=== Begin Enclosure ===
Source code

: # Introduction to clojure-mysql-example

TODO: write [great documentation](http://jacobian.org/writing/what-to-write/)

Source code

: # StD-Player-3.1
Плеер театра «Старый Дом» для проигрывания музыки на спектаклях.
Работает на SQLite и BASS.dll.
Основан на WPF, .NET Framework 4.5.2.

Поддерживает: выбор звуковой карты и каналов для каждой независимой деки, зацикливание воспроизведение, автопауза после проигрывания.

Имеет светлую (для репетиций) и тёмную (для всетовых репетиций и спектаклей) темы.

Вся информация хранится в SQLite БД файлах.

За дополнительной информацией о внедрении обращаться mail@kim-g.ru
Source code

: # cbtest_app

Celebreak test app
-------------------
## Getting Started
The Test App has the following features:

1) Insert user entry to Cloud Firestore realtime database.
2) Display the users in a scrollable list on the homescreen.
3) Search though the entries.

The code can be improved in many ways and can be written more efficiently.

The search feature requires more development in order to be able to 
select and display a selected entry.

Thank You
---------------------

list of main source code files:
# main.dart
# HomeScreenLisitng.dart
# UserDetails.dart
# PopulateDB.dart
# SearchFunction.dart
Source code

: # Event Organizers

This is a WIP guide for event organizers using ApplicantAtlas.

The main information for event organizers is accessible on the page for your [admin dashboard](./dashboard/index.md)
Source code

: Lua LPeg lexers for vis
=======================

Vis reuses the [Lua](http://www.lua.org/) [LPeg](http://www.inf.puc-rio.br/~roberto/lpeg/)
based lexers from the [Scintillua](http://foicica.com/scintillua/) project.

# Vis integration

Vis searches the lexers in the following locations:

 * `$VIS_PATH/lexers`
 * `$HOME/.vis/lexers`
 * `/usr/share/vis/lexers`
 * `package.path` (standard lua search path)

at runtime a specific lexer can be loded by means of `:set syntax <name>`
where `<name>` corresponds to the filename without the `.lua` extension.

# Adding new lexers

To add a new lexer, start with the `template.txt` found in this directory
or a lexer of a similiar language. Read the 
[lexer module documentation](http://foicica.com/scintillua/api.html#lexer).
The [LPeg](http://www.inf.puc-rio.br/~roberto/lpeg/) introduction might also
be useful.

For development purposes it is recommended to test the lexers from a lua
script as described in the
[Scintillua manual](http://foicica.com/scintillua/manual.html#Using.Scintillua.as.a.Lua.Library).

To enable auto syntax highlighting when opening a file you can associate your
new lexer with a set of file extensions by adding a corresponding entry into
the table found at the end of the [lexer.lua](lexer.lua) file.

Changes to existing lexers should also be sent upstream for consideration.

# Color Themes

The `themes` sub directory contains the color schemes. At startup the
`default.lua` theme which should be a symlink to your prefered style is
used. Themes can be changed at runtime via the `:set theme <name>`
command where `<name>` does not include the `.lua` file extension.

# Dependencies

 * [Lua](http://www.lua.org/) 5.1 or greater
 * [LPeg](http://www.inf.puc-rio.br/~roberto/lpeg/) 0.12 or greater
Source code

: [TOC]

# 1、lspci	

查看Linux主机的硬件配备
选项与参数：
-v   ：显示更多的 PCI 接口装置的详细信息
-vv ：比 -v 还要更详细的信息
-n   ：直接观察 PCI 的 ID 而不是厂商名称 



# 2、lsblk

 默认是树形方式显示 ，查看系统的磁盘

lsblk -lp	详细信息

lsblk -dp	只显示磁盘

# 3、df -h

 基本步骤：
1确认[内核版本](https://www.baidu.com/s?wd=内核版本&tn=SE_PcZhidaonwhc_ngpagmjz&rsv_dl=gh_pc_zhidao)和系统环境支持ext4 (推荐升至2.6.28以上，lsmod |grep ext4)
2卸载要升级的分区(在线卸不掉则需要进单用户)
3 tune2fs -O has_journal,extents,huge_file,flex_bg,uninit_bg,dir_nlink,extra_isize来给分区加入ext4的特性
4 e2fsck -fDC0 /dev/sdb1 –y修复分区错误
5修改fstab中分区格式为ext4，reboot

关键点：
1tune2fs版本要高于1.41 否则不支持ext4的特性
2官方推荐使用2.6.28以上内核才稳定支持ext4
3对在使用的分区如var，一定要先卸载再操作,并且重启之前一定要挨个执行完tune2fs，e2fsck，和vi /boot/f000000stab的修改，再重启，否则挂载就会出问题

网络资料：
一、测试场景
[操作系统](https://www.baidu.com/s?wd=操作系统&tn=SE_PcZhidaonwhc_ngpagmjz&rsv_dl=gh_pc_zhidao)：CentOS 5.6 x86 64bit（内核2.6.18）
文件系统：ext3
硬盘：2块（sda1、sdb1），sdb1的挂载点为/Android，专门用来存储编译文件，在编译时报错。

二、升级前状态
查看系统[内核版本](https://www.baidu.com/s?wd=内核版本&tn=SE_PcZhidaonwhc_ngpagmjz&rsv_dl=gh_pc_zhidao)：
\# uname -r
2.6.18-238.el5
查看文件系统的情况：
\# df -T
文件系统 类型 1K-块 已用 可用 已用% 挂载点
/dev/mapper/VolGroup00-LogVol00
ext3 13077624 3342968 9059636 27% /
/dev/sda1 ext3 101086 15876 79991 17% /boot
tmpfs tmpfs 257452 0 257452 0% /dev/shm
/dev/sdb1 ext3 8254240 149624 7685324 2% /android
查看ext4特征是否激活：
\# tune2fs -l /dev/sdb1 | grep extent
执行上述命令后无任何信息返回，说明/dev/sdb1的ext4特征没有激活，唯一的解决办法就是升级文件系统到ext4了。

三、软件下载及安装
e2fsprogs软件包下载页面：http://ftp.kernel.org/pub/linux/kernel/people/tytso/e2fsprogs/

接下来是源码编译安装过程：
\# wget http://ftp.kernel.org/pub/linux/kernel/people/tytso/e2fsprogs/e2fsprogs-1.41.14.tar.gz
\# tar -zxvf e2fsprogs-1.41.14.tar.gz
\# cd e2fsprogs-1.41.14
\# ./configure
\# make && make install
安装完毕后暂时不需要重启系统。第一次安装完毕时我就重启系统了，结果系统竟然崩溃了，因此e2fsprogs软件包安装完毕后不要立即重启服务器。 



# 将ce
=== End Enclosure ===
▶ **Problem**
Quote all of the entries verbatim.

▶ **Reply to the exercise**
Source code

: # Introduction to clojure-mysql-example

TODO: write [great documentation](http://jacobian.org/writing/what-to-write/)

Source code

: # StD-Player-3.1
Плеер театра «Старый Дом» для проигрывания музыки на спектаклях.
Работает на SQLite и BASS.dll.
Основан на WPF, .NET Framework 4.5.2.

Поддерживает: выбор звуковой карты и каналов для каждой независимой деки, зацикливание воспроизведение, автопауза после проигрывания.

Имеет светлую (для репетиций) и тёмную (для всетовых репетиций и спектаклей) темы.

Вся информация хранится в SQLite БД файлах.

За дополнительной информацией о внедрении обращаться mail@kim-g.ru
Source code

: # cbtest_app

Celebreak test app
-------------------
## Getting Started
The Test App has the following features:

1) Insert user entry to Cloud Firestore realtime database.
2) Display the users in a scrollable list on the homescreen.
3) Search though the entries.

The code can be improved in many ways and can be written more efficiently.

The search feature requires more development in order to be able to 
select and display a selected entry.

Thank You
---------------------

list of main source code files:
# main.dart
# HomeScreenLisitng.dart
# UserDetails.dart
# PopulateDB.dart
# SearchFunction.dart
Source code

: # Event Organizers

This is a WIP guide for event organizers using ApplicantAtlas.

The main information for event organizers is accessible on the page for your [admin dashboard](./dashboard/index.md)
Source code

: Lua LPeg lexers for vis
=======================

Vis reuses the [Lua](http://www.lua.org/) [LPeg](http://www.inf.puc-rio.br/~roberto/lpeg/)
based lexers from the [Scintillua](http://foicica.com/scintillua/) project.

# Vis integration

Vis searches the lexers in the following locations:

 * `$VIS_PATH/lexers`
 * `$HOME/.vis/lexers`
 * `/usr/share/vis/lexers`
 * `package.path` (standard lua search path)

at runtime a specific lexer can be loded by means of `:set syntax <name>`
where `<name>` corresponds to the filename without the `.lua` extension.

# Adding new lexers

To add a new lexer, start with the `template.txt` found in this directory
or a lexer of a similiar language. Read the 
[lexer module documentation](http://foicica.com/scintillua/api.html#lexer).
The [LPeg](http://www.inf.puc-rio.br/~roberto/lpeg/) introduction might also
be useful.

For development purposes it is recommended to test the lexers from a lua
script as described in the
[Scintillua manual](http://foicica.com/scintillua/manual.html#Using.Scintillua.as.a.Lua.Library).

To enable auto syntax highlighting when opening a file you can associate your
new lexer with a set of file extensions by adding a corresponding entry into
the table found at the end of the [lexer.lua](lexer.lua) file.

Changes to existing lexers should also be sent upstream for consideration.

# Color Themes

The `themes` sub directory contains the color schemes. At startup the
`default.lua` theme which should be a symlink to your prefered style is
used. Themes can be changed at runtime via the `:set theme <name>`
command where `<name>` does not include the `.lua` file extension.

# Dependencies

 * [Lua](http://www.lua.org/) 5.1 or greater
 * [LPeg](http://www.inf.puc-rio.br/~roberto/lpeg/) 0.12 or greater
Source code

: [TOC]

# 1、lspci	

查看Linux主机的硬件配备
选项与参数：
-v   ：显示更多的 PCI 接口装置的详细信息
-vv ：比 -v 还要更详细的信息
-n   ：直接观察 PCI 的 ID 而不是厂商名称 



# 2、lsblk

 默认是树形方式显示 ，查看系统的磁盘

lsblk -lp	详细信息

lsblk -dp	只显示磁盘

# 3、df -h

 基本步骤：
1确认[内核版本](https://www.baidu.com/s?wd=内核版本&tn=SE_PcZhidaonwhc_ngpagmjz&rsv_dl=gh_pc_zhidao)和系统环境支持ext4 (推荐升至2.6.28以上，lsmod |grep ext4)
2卸载要升级的分区(在线卸不掉则需要进单用户)
3 tune2fs -O has_journal,extents,huge_file,flex_bg,uninit_bg,dir_nlink,extra_isize来给分区加入ext4的特性
4 e2fsck -fDC0 /dev/sdb1 –y修复分区错误
5修改fstab中分区格式为ext4，reboot

关键点：
1tune2fs版本要高于1.41 否则不支持ext4的特性
2官方推荐使用2.6.28以上内核才稳定支持ext4
3对在使用的分区如var，一定要先卸载再操作,并且重启之前一定要挨个执行完tune2fs，e2fsck，和vi /boot/f000000stab的修改，再重启，否则挂载就会出问题

网络资料：
一、测试场景
[操作系统](https://www.baidu.com/s?wd=操作系统&tn=SE_PcZhidaonwhc_ngpagmjz&rsv_dl=gh_pc_zhidao)：CentOS 5.6 x86 64bit（内核2.6.18）
文件系统：ext3
硬盘：2块（sda1、sdb1），sdb1的挂载点为/Android，专门用来存储编译文件，在编译时报错。

二、升级前状态
查看系统[内核版本](https://www.baidu.com/s?wd=内核版本&tn=SE_PcZhidaonwhc_ngpagmjz&rsv_dl=gh_pc_zhidao)：
\# uname -r
2.6.18-238.el5
查看文件系统的情况：
\# df -T
文件系统 类型 1K-块 已用 可用 已用% 挂载点
/dev/mapper/VolGroup00-LogVol00
ext3 13077624 3342968 9059636 27% /
/dev/sda1 ext3 101086 15876 79991 17% /boot
tmpfs tmpfs 257452 0 257452 0% /dev/shm
/dev/sdb1 ext3 8254240 149624 7685324 2% /android
查看ext4特征是否激活：
\# tune2fs -l /dev/sdb1 | grep extent
执行上述命令后无任何信息返回，说明/dev/sdb1的ext4特征没有激活，唯一的解决办法就是升级文件系统到ext4了。

三、软件下载及安装
e2fsprogs软件包下载页面：http://ftp.kernel.org/pub/linux/kernel/people/tytso/e2fsprogs/

接下来是源码编译安装过程：
\# wget http://ftp.kernel.org/pub/linux/kernel/people/tytso/e2fsprogs/e2fsprogs-1.41.14.tar.gz
\# tar -zxvf e2fsprogs-1.41.14.tar.gz
\# cd e2fsprogs-1.41.14
\# ./configure
\# make && make install
安装完毕后暂时不需要重启系统。第一次安装完毕时我就重启系统了，结果系统竟然崩溃了，因此e2fsprogs软件包安装完毕后不要立即重启服务器。 



# 将ce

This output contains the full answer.